Microbial ecosystem disruption under persistent organic pollutant stress: Consequences for soil biogeochemistry and environmental sustainability – A review

Persistent organic pollutants (POPs) are recalcitrant contaminants that significantly disrupt soil microbial communities and threaten ecosystem sustainability. This review evaluates how POPs alter soil microbial diversity, community composition, and functional potential, and explores their consequences for biogeochemical cycling and ecosystem health. We first synthesized evidence of taxonomic and functional shifts in microbial communities under POPs stress, highlighting patterns of diversity loss, suppression of nutrient-cycling groups, and selective enrichment of tolerant taxa. Mechanistic insights into microbial disruption reveal pollutant-induced membrane alterations, oxidative stress, metabolic inhibition, and genotoxicity, which are countered by adaptive strategies such as enzymatic induction, genetic exchange, and community succession. We then examined the effects of POPs on the carbon, nitrogen, and phosphorus cycles, documenting impaired decomposition, altered greenhouse gas fluxes, reduced nitrification and biological nitrogen fixation, and variable responses of phosphorus-related enzymes and genes. This review further integrates findings on the co-contamination of microplastics and heavy metals, showing synergistic, antagonistic, or neutral effects on microbial activity and enzymatic functions. By linking microbial disruptions with nutrient cycling and ecosystem stability, this synthesis identifies a critical knowledge gap: while POPs-driven shifts in microbial abundance and diversity are well documented, their functional consequences for long-term soil fertility, ecosystem resilience, and contaminant turnover remain poorly understood.
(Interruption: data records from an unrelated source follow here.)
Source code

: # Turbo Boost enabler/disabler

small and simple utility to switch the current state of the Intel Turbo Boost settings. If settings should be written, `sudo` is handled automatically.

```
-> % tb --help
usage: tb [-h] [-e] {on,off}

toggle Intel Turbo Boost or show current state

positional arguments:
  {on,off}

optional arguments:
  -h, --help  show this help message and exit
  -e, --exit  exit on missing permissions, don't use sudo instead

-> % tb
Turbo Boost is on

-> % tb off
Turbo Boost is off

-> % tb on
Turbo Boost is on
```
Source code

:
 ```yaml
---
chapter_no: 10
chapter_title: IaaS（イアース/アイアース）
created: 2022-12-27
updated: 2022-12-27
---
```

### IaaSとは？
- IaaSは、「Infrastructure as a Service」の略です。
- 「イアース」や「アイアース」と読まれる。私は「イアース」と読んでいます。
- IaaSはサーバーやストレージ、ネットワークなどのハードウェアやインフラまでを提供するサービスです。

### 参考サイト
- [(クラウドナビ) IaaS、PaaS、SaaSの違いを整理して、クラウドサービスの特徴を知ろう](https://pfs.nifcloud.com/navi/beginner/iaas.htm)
This review thus provides a framework to advance mechanistic understanding and to guide future research addressing the ecological consequences of POPs contamination. • Explores how POPs disrupt soil microbial diversity, community composition, and nutrient-cycling groups. • Explain mechanisms of disruption including membrane damage, oxidative stress, and genetic adaptations. • Demonstrate POPs impairments in carbon, nitrogen, and phosphorus cycles, altering greenhouse gas fluxes. • Assess synergistic or antagonistic microbial effects under POPs co-contamination with microplastics and heavy metals.